Pioneer have their own market niche because their Toraiz sampler has sync capabilities with the CDJ. But since DJ/producers often differentiate between live acts and DJ sets, I expect a lot will choose to do a live set with an MPC and just use CDJs when DJing. That’s already the case with the Elektron machines you see so often in live sets.

Elektron probably have the least concern. Their user base is pretty loyal, and the Analog line sounds absolutely terrific. But even some would-be Elektron customers may decide a sample-based workflow and more DAW-style flexibility is desirable – without all the menu diving.

Even Ableton ought to have a look at this and wonder if the Push is going to stay as desirable as a performance solution.

Roland also missed a chance to get an entry here, though I suspect they would need added software capabilities.

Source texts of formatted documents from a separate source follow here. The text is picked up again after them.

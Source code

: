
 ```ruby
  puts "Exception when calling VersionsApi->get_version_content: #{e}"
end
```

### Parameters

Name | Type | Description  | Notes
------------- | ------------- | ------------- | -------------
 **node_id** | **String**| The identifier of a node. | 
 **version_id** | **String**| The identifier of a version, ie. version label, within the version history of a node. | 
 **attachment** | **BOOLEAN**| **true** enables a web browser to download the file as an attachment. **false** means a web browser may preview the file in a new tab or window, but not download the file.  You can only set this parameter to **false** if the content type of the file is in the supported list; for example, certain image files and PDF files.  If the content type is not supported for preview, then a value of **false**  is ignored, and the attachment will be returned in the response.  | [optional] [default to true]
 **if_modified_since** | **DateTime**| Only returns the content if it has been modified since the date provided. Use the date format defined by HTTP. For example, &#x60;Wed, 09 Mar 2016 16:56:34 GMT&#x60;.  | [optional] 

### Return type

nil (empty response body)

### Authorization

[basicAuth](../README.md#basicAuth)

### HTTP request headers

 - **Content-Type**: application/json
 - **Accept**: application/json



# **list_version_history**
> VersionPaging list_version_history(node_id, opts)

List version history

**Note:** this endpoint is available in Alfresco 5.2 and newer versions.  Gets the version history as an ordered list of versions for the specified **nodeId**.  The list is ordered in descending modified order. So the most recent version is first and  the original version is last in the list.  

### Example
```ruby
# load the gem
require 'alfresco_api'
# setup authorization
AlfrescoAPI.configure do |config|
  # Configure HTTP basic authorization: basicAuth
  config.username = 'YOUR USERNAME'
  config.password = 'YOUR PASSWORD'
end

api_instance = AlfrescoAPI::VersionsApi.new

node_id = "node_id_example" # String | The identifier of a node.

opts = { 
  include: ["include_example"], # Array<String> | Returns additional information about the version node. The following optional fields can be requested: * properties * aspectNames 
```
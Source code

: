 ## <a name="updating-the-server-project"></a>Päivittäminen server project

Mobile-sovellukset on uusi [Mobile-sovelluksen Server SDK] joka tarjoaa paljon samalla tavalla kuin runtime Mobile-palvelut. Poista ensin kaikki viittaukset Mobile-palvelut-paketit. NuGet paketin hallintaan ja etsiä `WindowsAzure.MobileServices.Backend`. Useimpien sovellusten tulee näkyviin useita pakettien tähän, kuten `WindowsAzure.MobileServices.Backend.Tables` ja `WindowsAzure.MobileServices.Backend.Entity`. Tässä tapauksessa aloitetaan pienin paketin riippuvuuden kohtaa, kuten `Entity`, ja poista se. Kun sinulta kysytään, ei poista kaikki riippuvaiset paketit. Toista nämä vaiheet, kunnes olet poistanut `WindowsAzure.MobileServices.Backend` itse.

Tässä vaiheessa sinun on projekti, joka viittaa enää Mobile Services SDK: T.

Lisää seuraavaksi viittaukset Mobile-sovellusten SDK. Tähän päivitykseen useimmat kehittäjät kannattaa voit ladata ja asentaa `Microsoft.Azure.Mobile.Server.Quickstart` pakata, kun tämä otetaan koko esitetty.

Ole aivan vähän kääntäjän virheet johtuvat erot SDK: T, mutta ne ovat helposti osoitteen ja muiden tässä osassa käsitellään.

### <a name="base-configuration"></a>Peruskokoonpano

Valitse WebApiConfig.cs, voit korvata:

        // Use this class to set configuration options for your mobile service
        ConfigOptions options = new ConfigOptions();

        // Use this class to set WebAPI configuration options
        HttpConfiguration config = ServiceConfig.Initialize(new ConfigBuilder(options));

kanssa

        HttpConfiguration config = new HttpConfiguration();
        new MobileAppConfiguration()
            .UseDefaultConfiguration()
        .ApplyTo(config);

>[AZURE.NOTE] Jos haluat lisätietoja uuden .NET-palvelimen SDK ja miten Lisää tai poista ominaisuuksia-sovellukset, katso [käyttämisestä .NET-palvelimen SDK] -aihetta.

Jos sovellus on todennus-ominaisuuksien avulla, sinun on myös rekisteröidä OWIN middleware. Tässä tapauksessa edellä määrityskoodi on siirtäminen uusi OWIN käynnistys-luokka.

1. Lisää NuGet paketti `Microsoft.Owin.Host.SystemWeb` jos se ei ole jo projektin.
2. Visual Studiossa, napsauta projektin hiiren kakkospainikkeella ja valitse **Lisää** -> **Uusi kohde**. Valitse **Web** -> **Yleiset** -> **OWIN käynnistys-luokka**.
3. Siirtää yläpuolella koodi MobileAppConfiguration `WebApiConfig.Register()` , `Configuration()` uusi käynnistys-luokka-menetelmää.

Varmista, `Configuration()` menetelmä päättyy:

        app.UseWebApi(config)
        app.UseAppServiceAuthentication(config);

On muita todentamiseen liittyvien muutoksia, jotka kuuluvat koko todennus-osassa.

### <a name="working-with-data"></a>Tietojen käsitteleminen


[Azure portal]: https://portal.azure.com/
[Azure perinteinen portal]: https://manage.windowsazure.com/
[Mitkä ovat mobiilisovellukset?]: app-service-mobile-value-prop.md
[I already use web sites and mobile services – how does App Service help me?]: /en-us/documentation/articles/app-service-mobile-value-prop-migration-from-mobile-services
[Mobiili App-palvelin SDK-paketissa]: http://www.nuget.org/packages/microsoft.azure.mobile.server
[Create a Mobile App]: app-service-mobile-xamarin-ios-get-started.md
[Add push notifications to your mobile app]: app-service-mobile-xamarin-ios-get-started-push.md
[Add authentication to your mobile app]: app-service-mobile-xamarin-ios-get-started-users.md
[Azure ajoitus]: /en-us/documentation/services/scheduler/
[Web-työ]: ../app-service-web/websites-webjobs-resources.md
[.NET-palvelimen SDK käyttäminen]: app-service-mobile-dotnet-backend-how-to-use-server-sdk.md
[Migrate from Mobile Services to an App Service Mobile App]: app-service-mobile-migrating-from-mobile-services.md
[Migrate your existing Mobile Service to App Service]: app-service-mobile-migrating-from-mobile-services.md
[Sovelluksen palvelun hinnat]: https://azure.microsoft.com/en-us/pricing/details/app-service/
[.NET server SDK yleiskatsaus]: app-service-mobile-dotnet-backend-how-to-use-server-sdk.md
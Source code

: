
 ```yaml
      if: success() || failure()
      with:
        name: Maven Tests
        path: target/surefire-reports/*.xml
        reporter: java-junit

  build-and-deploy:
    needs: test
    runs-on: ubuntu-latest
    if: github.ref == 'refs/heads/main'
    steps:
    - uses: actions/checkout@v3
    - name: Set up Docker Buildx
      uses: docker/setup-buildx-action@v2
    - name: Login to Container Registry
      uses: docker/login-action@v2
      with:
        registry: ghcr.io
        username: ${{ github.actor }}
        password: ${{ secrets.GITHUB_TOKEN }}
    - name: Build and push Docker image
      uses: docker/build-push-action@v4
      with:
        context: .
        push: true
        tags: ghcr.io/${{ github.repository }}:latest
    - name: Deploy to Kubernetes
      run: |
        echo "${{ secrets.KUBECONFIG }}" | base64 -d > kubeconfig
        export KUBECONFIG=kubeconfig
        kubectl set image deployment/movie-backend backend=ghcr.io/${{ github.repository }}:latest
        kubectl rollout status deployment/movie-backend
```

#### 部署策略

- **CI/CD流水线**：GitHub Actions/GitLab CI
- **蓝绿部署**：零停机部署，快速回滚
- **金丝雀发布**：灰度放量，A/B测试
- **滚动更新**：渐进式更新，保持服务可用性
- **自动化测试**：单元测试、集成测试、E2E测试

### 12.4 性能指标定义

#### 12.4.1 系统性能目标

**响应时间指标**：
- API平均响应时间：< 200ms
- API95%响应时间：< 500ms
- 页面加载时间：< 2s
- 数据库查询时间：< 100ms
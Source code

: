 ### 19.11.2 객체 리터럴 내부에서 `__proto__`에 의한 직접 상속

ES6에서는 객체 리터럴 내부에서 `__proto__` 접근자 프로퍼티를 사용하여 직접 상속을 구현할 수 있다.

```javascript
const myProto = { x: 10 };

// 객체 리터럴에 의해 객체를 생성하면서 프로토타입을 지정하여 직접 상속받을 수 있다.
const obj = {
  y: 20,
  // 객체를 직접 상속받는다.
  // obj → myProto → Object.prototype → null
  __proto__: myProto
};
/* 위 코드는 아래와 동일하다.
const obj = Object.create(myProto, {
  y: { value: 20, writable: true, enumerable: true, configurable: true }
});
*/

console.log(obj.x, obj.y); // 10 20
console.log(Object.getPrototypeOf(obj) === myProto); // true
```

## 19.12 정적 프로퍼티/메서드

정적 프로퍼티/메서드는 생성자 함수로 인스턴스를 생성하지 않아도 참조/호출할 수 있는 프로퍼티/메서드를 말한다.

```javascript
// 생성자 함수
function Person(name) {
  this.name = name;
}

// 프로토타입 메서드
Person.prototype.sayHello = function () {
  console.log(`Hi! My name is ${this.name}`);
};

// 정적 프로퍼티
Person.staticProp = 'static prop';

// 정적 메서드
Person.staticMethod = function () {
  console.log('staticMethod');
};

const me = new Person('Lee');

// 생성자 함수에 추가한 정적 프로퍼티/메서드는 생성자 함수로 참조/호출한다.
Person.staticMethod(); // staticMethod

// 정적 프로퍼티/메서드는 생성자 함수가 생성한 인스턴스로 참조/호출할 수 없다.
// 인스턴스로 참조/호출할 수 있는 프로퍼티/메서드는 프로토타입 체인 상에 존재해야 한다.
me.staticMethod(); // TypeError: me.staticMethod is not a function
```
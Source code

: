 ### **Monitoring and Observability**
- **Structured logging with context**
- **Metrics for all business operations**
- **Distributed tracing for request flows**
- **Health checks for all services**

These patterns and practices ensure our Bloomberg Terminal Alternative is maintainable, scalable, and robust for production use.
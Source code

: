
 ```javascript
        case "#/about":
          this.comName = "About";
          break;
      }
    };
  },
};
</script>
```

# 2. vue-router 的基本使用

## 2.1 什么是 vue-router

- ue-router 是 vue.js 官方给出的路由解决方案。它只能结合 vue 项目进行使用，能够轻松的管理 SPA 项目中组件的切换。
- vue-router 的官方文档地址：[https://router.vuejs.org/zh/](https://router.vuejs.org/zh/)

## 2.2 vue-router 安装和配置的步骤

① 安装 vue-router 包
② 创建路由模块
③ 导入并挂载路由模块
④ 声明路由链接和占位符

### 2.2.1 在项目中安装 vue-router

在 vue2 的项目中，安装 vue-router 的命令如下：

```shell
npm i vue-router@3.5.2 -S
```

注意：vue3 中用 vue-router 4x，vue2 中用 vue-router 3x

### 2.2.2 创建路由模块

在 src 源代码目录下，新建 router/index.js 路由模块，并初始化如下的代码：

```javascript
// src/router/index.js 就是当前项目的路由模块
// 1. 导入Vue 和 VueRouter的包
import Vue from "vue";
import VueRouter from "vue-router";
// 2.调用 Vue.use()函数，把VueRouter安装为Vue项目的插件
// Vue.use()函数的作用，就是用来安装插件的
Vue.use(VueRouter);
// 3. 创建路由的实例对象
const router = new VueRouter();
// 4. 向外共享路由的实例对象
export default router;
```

Don’t get me wrong – there are still advantages to computer software. When it comes to more complex arrangements, I’m all about a big screen. And past leaks suggest the new Akai hardware won’t support plug-ins. So these machines for many producers will be about live performance. Then again, there’s nothing stopping you from using the MPCs with a computer for those contexts. The category this will clearly damage is the computer-plus-machine area — meaning things like Push and Maschine look less desirable.

I’ll definitely be keen to test this. It’s still down to software – despite the embedded context, that’s what you’re testing. And I’m curious to see how you would integrate this with studio workflows on the computer.

But long before NAMM, it seems we have the big NAMM story for producers.